◆ **GIVEN ENTRIES**:
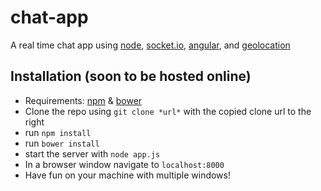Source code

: # chat-app
A real time chat app using [node](https://nodejs.org/), [socket.io](http://socket.io/), [angular](https://angularjs.org/), and [geolocation](http://www.w3schools.com/html/html5_geolocation.asp)

Installation (soon to be hosted online)
-----
- Requirements: [npm](https://www.npmjs.com/) & [bower](http://bower.io/)
- Clone the repo using `git clone *url*`  with the copied clone url to the right
- run `npm install`
- run `bower install`
- start the server with `node app.js`
- In a browser window navigate to `localhost:8000`
- Have fun on your machine with multiple windows!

◆ **TASK DETAILS**: The line with "- start the" and all the lines after it in the records above are to be output exactly, with nothing added.

◆ **WRITTEN SOLUTION**:
- start the server with `node app.js`
- In a browser window navigate to `localhost:8000`
- Have fun on your machine with multiple windows!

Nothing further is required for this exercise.